DDFS is a low-level component in the Disco stack, taking care of data distribution, replication, persistence, addressing and access. It does not provide a sophisticated query facility in itself but it is tightly integrated with Disco jobs. Disco can store job results to DDFS, providing persistence for and easy access to processed data.

DDFS is a tag-based filesystem: Instead of having to organize data to directory hierarchies, you can tag sets of objects with arbitrary names and retrieve them later based on the given tags. For instance, tags can be used to timestamp different versions of data, or denote the source or owner of data. Tags can contain links to other tags, and data can be referred to by multiple tags; tags hence form a network or a directed graph of metadata. This provides a flexible way to manage terabytes of data assets. DDFS also provides a mechanism to store arbitrary attributes with the tags, for instance, to denote data type.

DDFS is schema-free, so you can use it to store arbitrary, non-normalized data. However, it is not suitable for storing data items that are very small (fewer than 4K) or that need to be updated often, such as user passwords or status indicators. You can store frequently changing data in a key-value store or a relational database. If you need to analyze this data with Disco, you can dump a snapshot of the full database to DDFS, for instance, to update your user models every night.

DDFS is horizontally scalable. New nodes can be added to the storage cluster on the fly, using the Disco web UI. All heavy IO on bulk data is distributed, so there are no bottlenecks limiting the amount of data that DDFS can handle. Only metadata is handled centrally, ensuring that it is kept consistent all the time.
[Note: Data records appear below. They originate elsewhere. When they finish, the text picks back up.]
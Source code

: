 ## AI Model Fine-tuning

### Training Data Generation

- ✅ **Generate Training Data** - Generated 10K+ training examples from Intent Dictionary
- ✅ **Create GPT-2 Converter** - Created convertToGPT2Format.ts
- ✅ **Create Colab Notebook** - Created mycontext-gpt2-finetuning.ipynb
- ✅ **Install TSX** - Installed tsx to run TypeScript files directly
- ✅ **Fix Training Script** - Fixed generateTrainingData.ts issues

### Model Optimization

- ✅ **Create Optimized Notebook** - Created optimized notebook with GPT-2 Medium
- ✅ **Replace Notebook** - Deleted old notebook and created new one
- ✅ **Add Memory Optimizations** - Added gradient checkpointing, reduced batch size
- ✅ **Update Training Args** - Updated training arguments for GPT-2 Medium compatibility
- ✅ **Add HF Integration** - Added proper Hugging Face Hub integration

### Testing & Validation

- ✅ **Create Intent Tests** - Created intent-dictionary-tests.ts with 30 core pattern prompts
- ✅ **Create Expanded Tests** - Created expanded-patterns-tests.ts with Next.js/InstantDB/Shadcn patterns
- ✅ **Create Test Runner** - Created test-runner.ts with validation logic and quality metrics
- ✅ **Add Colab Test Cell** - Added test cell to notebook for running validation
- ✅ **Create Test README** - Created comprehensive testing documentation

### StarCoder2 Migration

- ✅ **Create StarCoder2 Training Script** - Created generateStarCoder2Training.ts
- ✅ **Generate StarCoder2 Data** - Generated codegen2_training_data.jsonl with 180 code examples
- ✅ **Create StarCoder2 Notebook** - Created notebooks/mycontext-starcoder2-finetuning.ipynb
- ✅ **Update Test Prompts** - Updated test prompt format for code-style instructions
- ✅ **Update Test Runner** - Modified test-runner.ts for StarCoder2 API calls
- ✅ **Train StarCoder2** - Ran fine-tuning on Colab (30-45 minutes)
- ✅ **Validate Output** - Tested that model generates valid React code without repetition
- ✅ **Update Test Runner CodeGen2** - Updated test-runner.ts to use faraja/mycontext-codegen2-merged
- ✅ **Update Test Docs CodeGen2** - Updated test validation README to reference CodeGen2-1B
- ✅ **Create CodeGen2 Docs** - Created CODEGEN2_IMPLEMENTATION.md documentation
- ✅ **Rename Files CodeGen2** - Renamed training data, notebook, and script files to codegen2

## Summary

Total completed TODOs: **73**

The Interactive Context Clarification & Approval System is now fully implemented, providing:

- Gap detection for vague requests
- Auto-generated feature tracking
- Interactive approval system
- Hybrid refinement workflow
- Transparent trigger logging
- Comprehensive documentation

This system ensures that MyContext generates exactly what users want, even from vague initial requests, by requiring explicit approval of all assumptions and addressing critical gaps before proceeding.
DDFS is designed to operate on commodity hardware. Fault-tolerance and high availability are ensured by K-way replication of both data and metadata, so the system tolerates K-1 simultaneous hardware failures without interruptions. DDFS stores data and metadata on normal local filesystems, such as ext3 or xfs, so even under a catastrophic failure data is recoverable using standard tools.

Concepts

DDFS operates on two concepts: Blobs and Tags.

Blobs

Blobs are arbitrary objects (files) that have been pushed to DDFS. They are distributed to storage nodes and stored on their local filesystems. Multiple copies or replicas are stored for each blob.

Tags

Tags contain metadata about blobs. Most importantly, a tag contains a list of URLs (one for each replica) that refer to blobs that have been assigned this tag. Tag may also contain links to other tags. It may also include user-defined metadata.
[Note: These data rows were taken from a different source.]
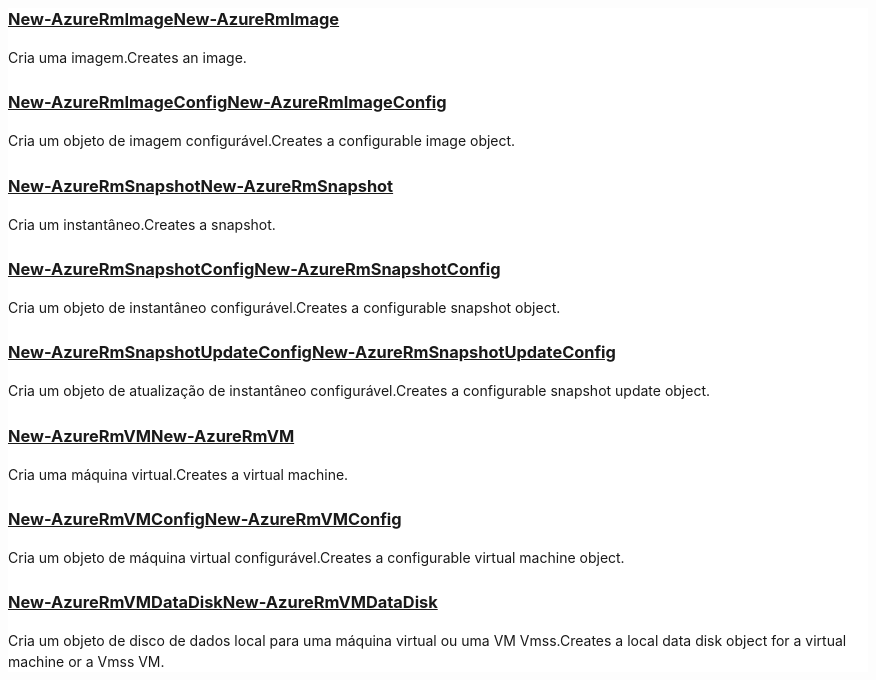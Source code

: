 ### [<span data-ttu-id="33783-251">New-AzureRmImage</span><span class="sxs-lookup"><span data-stu-id="33783-251">New-AzureRmImage</span></span>](New-AzureRmImage.md)
<span data-ttu-id="33783-252">Cria uma imagem.</span><span class="sxs-lookup"><span data-stu-id="33783-252">Creates an image.</span></span>

### [<span data-ttu-id="33783-253">New-AzureRmImageConfig</span><span class="sxs-lookup"><span data-stu-id="33783-253">New-AzureRmImageConfig</span></span>](New-AzureRmImageConfig.md)
<span data-ttu-id="33783-254">Cria um objeto de imagem configurável.</span><span class="sxs-lookup"><span data-stu-id="33783-254">Creates a configurable image object.</span></span>

### [<span data-ttu-id="33783-255">New-AzureRmSnapshot</span><span class="sxs-lookup"><span data-stu-id="33783-255">New-AzureRmSnapshot</span></span>](New-AzureRmSnapshot.md)
<span data-ttu-id="33783-256">Cria um instantâneo.</span><span class="sxs-lookup"><span data-stu-id="33783-256">Creates a snapshot.</span></span>

### [<span data-ttu-id="33783-257">New-AzureRmSnapshotConfig</span><span class="sxs-lookup"><span data-stu-id="33783-257">New-AzureRmSnapshotConfig</span></span>](New-AzureRmSnapshotConfig.md)
<span data-ttu-id="33783-258">Cria um objeto de instantâneo configurável.</span><span class="sxs-lookup"><span data-stu-id="33783-258">Creates a configurable snapshot object.</span></span>

### [<span data-ttu-id="33783-259">New-AzureRmSnapshotUpdateConfig</span><span class="sxs-lookup"><span data-stu-id="33783-259">New-AzureRmSnapshotUpdateConfig</span></span>](New-AzureRmSnapshotUpdateConfig.md)
<span data-ttu-id="33783-260">Cria um objeto de atualização de instantâneo configurável.</span><span class="sxs-lookup"><span data-stu-id="33783-260">Creates a configurable snapshot update object.</span></span>

### [<span data-ttu-id="33783-261">New-AzureRmVM</span><span class="sxs-lookup"><span data-stu-id="33783-261">New-AzureRmVM</span></span>](New-AzureRmVM.md)
<span data-ttu-id="33783-262">Cria uma máquina virtual.</span><span class="sxs-lookup"><span data-stu-id="33783-262">Creates a virtual machine.</span></span>

### [<span data-ttu-id="33783-263">New-AzureRmVMConfig</span><span class="sxs-lookup"><span data-stu-id="33783-263">New-AzureRmVMConfig</span></span>](New-AzureRmVMConfig.md)
<span data-ttu-id="33783-264">Cria um objeto de máquina virtual configurável.</span><span class="sxs-lookup"><span data-stu-id="33783-264">Creates a configurable virtual machine object.</span></span>

### [<span data-ttu-id="33783-265">New-AzureRmVMDataDisk</span><span class="sxs-lookup"><span data-stu-id="33783-265">New-AzureRmVMDataDisk</span></span>](New-AzureRmVMDataDisk.md)
<span data-ttu-id="33783-266">Cria um objeto de disco de dados local para uma máquina virtual ou uma VM Vmss.</span><span class="sxs-lookup"><span data-stu-id="33783-266">Creates a local data disk object for a virtual machine or a Vmss VM.</span></span>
The next section describes the role of tags and blobs in more detail. It also shows how they relate to the five main tasks of DDFS, data distribution, replication, persistence, addressing and access.

Overview

Consider that you have a log file containing data of a single day.

../_images/ddfs-concept-1.png

For DDFS, this is a blob. When you push the blob to DDFS using DDFS APIs, a DDFS client distributes the blob to K nodes.

../_images/ddfs-concept-2.png

By default, K is 3, so you get three identical replicas of the blob. DDFS and Disco can utilize any of the replicas, in case some of them are unavailable due to disk or server failure. DDFS ensures that you will always have K replicas, even if disks fail, by re-replicating blobs if needed. This guarantees that your data is truly persistent.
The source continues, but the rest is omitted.